PD: We’ve been blown away with the response from clients, volunteers, donors, and partner organizations …. In the past year, we’ve seen close to 600 people for 2,400 total visits. Most people initially come to All-Options—and keep coming back—for diapers and other parenting support. But we’ve also provided hundreds of free pregnancy tests, thousands of condoms, and more than $20,000 in abortion funding.

Our Hoosier Abortion Fund is the only community-based, statewide fund in Indiana and the first to join the National Network of Abortion Funds. So far, we’ve been able to support 60 people in accessing abortion care in Indiana or neighboring states by contributing to their medical care or transportation expenses.

Rewire: Explain some more about the centrality of diaper giveaways in your program.

PD: Diaper need is one of the most prevalent yet invisible forms of poverty. Even though we knew that in theory, seeing so many families who are struggling to provide adequate diapers for their children has been heartbreaking. Many people are surprised to learn that federal programs like [the Special Supplemental Nutrition Program for Women, Infants, and Children or WIC] and food stamps can’t be used to pay for diapers. And most places that distribute diapers, including crisis pregnancy centers (CPCs), only give out five to ten diapers per week.

All-Options follows the recommendation of the National Diaper Bank Network in giving families a full pack of diapers each week. We’ve given out more than 4,000 packs (150,000 diapers) this year—and we still have 80 families on our waiting list! Trying to address this overwhelming need in a sustainable way is one of our biggest challenges.

Rewire: What kind of reception has All-Options had in the community? Have there been negative encounters with anti-choice groups?

PD: Diapers and abortion funding are the two pillars of our work. But diapers have been a critical entry point for us. We’ve gotten support and donations from local restaurants, elected officials, and sororities at Indiana University. We’ve been covered in the local press. Even the local CPC refers people to us for diapers! So it’s been an important way to build trust and visibility in the community because we are meeting a concrete need for local families.
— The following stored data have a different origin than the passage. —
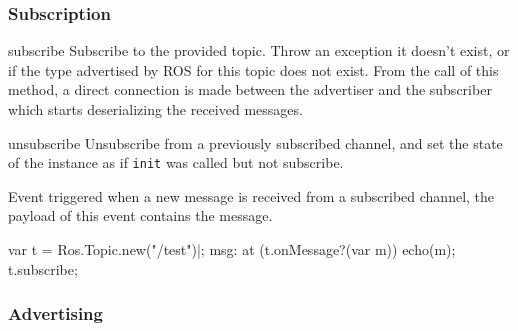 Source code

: \subsubsection{Subscription}

\begin{urbiscriptapi}

\item[subscribe]%
  Subscribe to the provided topic. Throw an exception it doesn't exist, or
  if the type advertised by ROS for this topic does not exist.  From the
  call of this method, a direct connection is made between the advertiser
  and the subscriber which starts deserializing the received messages.

\item[unsubscribe]%
  Unsubscribe from a previously subscribed channel, and set the state of the
  instance as if \lstinline{init} was called but not subscribe.

\item[onMessage]%
  Event triggered when a new message is received from a subscribed channel,
  the payload of this event contains the message.

\begin{urbiunchecked}
var t = Ros.Topic.new("/test")|;
msg: at (t.onMessage?(var m)) echo(m);
t.subscribe;
\end{urbiunchecked}
\end{urbiscriptapi}


\subsubsection{Advertising}

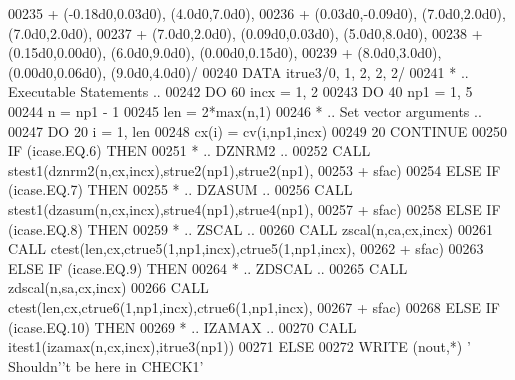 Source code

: \begin{DoxyCode}
00235      +                  (-0.18d0,0.03d0), (4.0d0,7.0d0),
00236      +                  (0.03d0,-0.09d0), (7.0d0,2.0d0), (7.0d0,2.0d0),
00237      +                  (7.0d0,2.0d0), (0.09d0,0.03d0), (5.0d0,8.0d0),
00238      +                  (0.15d0,0.00d0), (6.0d0,9.0d0), (0.00d0,0.15d0),
00239      +                  (8.0d0,3.0d0), (0.00d0,0.06d0), (9.0d0,4.0d0)/
00240       \textcolor{keyword}{DATA}              itrue3/0, 1, 2, 2, 2/
00241 \textcolor{comment}{*     .. Executable Statements ..}
00242       \textcolor{keywordflow}{DO} 60 incx = 1, 2
00243          \textcolor{keywordflow}{DO} 40 np1 = 1, 5
00244             n = np1 - 1
00245             len = 2*max(n,1)
00246 \textcolor{comment}{*           .. Set vector arguments ..}
00247             \textcolor{keywordflow}{DO} 20 i = 1, len
00248                cx(i) = cv(i,np1,incx)
00249    20       \textcolor{keywordflow}{CONTINUE}
00250             \textcolor{keywordflow}{IF} (icase.EQ.6) \textcolor{keywordflow}{THEN}
00251 \textcolor{comment}{*              .. DZNRM2 ..}
00252                \textcolor{keyword}{CALL }stest1(dznrm2(n,cx,incx),strue2(np1),strue2(np1),
00253      +                     sfac)
00254             \textcolor{keywordflow}{ELSE} \textcolor{keywordflow}{IF} (icase.EQ.7) \textcolor{keywordflow}{THEN}
00255 \textcolor{comment}{*              .. DZASUM ..}
00256                \textcolor{keyword}{CALL }stest1(dzasum(n,cx,incx),strue4(np1),strue4(np1),
00257      +                     sfac)
00258             \textcolor{keywordflow}{ELSE} \textcolor{keywordflow}{IF} (icase.EQ.8) \textcolor{keywordflow}{THEN}
00259 \textcolor{comment}{*              .. ZSCAL ..}
00260                \textcolor{keyword}{CALL }zscal(n,ca,cx,incx)
00261                \textcolor{keyword}{CALL }ctest(len,cx,ctrue5(1,np1,incx),ctrue5(1,np1,incx),
00262      +                    sfac)
00263             \textcolor{keywordflow}{ELSE} \textcolor{keywordflow}{IF} (icase.EQ.9) \textcolor{keywordflow}{THEN}
00264 \textcolor{comment}{*              .. ZDSCAL ..}
00265                \textcolor{keyword}{CALL }zdscal(n,sa,cx,incx)
00266                \textcolor{keyword}{CALL }ctest(len,cx,ctrue6(1,np1,incx),ctrue6(1,np1,incx),
00267      +                    sfac)
00268             \textcolor{keywordflow}{ELSE} \textcolor{keywordflow}{IF} (icase.EQ.10) \textcolor{keywordflow}{THEN}
00269 \textcolor{comment}{*              .. IZAMAX ..}
00270                \textcolor{keyword}{CALL }itest1(izamax(n,cx,incx),itrue3(np1))
00271             \textcolor{keywordflow}{ELSE}
00272                \textcolor{keyword}{WRITE} (nout,*) \textcolor{stringliteral}{' Shouldn'}\textcolor{stringliteral}{'t be here in CHECK1'}

\end{DoxyCode}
While All-Options hasn’t necessarily become allies with places that are actively anti-abortion, we do get lots of referrals from places I might describe as “abortion-agnostic”—food banks, domestic violence agencies, or homeless shelters that do not have a position on abortion per se, but they want their clients to get nonjudgmental support for all their options and needs.

As we gain visibility and expand to new places, we know we may see more opposition. A few of our clients have expressed disapproval about our support of abortion, but more often they are surprised and curious. It’s just so unusual to find a place that offers you free diapers, baby clothes, condoms, and abortion referrals.

Rewire: What advice would you give to others who are interested in opening such an “all-options” venture in a conservative state?

PD: We are in a planning process right now to figure out how to best replicate and expand the centers starting in 2017. We know we want to open another center or two (or three), but a big part of our plan will be providing a toolkit and other resources to help people use the all-options approach.

The best advice we have is to start where you are. Who else is already doing this work locally, and how can you work together? If you are an abortion fund or clinic, how can you also support the parenting needs of the women you serve? Is there a diaper bank in your area that you could refer to or partner with? Could you give out new baby packages for people who are continuing a pregnancy or have a WIC eligibility worker on-site once a month? If you are involved with a childbirth or parenting organization, can you build a relationship with your local abortion fund?

How can you make it known that you are a safe space to discuss all options and experiences? How can you and your organization show up in your community for diaper need and abortion coverage and a living wage?

Help people connect the dots. That’s how we start to change the conversation and create support.

This interview has been edited for length and clarity.

CORRECTION: This article has been updated to clarify the spelling of Shelly Dodson’s name.